Die Tatsache, dass es CIA-Gefängnisse in Polen gibt, kehrten Politik und Medien in stillem Einverständnis unter den Teppich. Die Helsinki-Gruppe für Menschenrechte will nun die ganze Wahrheit über die Gefängnisse ans Tageslicht bringen.

Sabine Adler | 11.12.2012
    Ein Schweigekartell hat in Polen regiert. Politik und Medien weigerten sich hartnäckig, über die beiden Geheimgefängnisse der CIA in Stare Kietjkuty zu berichten. Polens Demokraten, ansonsten außerordentlich streitlustig, waren sich im November 2005 ausnahmsweise einig, dass über die in der Washington Post bekannt gewordenen Internierungslager in der Einheit 2669 der polnischen Streitkräfte kein Wort weiter an die Öffentlichkeit dringen soll. Für den ehemaligen DDR-Bürgerrechtler Wolfgang Templin, Leiter der Heinrich-Böll-Stiftung in Warschau, eine der seltenen Enttäuschungen im sonst so demokratiebewussten Polen. Missfallen hat ihm sogar ein Freund: Adam Mischnik, Dissident, selbst zu kommunistischen Zeiten mehrfach in Haft, Chefredakteur der liberalen Gazeta Wyborcza. Auch sein Blatt hatte nicht über die CIA-Gefängnisse berichtet, weil das angeblich Polens Sicherheitsinteresse widersprochen hätte. Michnik hätte sich, so Wolfgang Templin, in jedem Fall für die Wahrheit und die Verteidigung der Menschenrechte starkmachen müssen.
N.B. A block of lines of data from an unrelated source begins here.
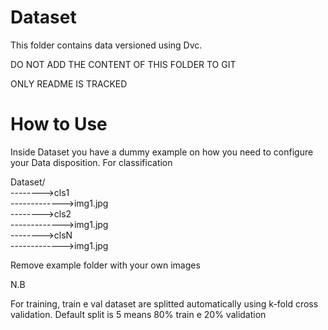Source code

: # Dataset

This folder contains data versioned using Dvc.

DO NOT ADD THE CONTENT OF THIS FOLDER TO GIT

ONLY README IS TRACKED


# How to Use

Inside Dataset you have a dummy example on how you need to configure your Data disposition. For classification

Dataset/\
-------->cls1\
------------->img1.jpg\
-------->cls2\
------------->img1.jpg\
-------->clsN\
------------->img1.jpg

Remove example folder with your own images


N.B 

For training, train e val dataset are splitted automatically using k-fold cross validation. Default split is 5 means 80% train e 20% validation
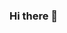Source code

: ### Hi there 👋

<!--
**WaldemarEs/WaldemarEs** is a ✨ _special_ ✨ repository because its `README.md` (this file) appears on your GitHub profile.

# Waldemar Escobar
---

**Profesor** en la especialidad de _educación musical_, aficionado a la tecnología y las redes sociales. Actualmente estoy desarrollando mis habilidades como **Web Developer** 



### Experiencia Laboral
1. _Profesor de Música_ **Liceo Guaicaipuro** _Venezuela_
2. _Profesor de Guitarra_ **Sistema de orquestas** _Venezuela_
3. _Profesor de Guitarra_ **Academia Cascanueces** _Perú_

### Certificaciones
1. _Profesor de Música_ **UPEL Instituto Pedagógico de Caracas**
2. _Responsive Web Desing_ **FreeCodeCamp**

### Contacto
* [LinkedIn](https://www.linkedin.com/in/waldemar-escobar-50a494a5/)
* [Facebook](https://www.facebook.com/tockarte)
* [Github](https://github.com/WaldemarEs)

-->
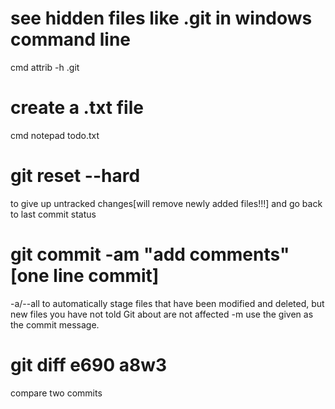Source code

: # see hidden files like .git in windows command line
cmd
attrib -h .git

# create a .txt file 
cmd
notepad todo.txt

# git reset --hard
to give up untracked changes[will remove newly added files!!!] and go back to last commit status

# git commit -am "add comments"    [one line commit]
-a/--all  to automatically stage files that have been modified and deleted, but new files you have not told Git about are not affected
-m <msg>  use the given <msg> as the commit message.
  
  # git diff e690 a8w3
  compare two commits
    "Die Demokratie sollte imstande sein, die Wahrheit herauszufinden und daraus Konsequenzen zu ziehen,"

    sagt Templin auf einer Konferenz in Warschau. Aber zuvor muss man die Dinge aufklären, debattieren und darüber berichten. Als die ersten Informationen über die illegalen CIA-Gefängnisse bekannt geworden sind, versuchten Aktivisten der Helsinki-Gruppe für Menschenrechte alles, was es mit den beiden Gefängnissen im Nordosten Polens, auf sich hat, in Erfahrung und auf ihre Webseite zu bringen. Adam Bodnar und Irmina Pacho fassten die Erkenntnisse in einem Bericht zusammen, den sie jetzt in Warschau vorstellten. Viele Verbündete, die Wahrheit ans Licht zu bringen, hatten sie nicht. Polnische Journalisten hätten sich zwar bereit erklärt, Informationen zu drucken, die die Helsinki-Gruppe zusammengetragen hat, eigene Recherchen aber lange nicht angestellt. Dabei hatte die Helsiniki-Gruppe vorgemacht, wie es geht: sich auf die Informationspflicht der Behörden zu berufen und darauf zu bestehen. Irmina Pacho erinnert die Medien daran, dass Artikel 10 in der Menschenrechtskonvention besagt, dass die Freiheit des Wortes nicht nur darin besteht, sie zu nutzen, sondern auch die Pflicht und die Verantwortung beinhaltet, dies zu tun. So wurden die Medien für die Helsinki-Gruppe selbst zum Untersuchungsgegenstand und müssen sich nun Vorwürfe anhören.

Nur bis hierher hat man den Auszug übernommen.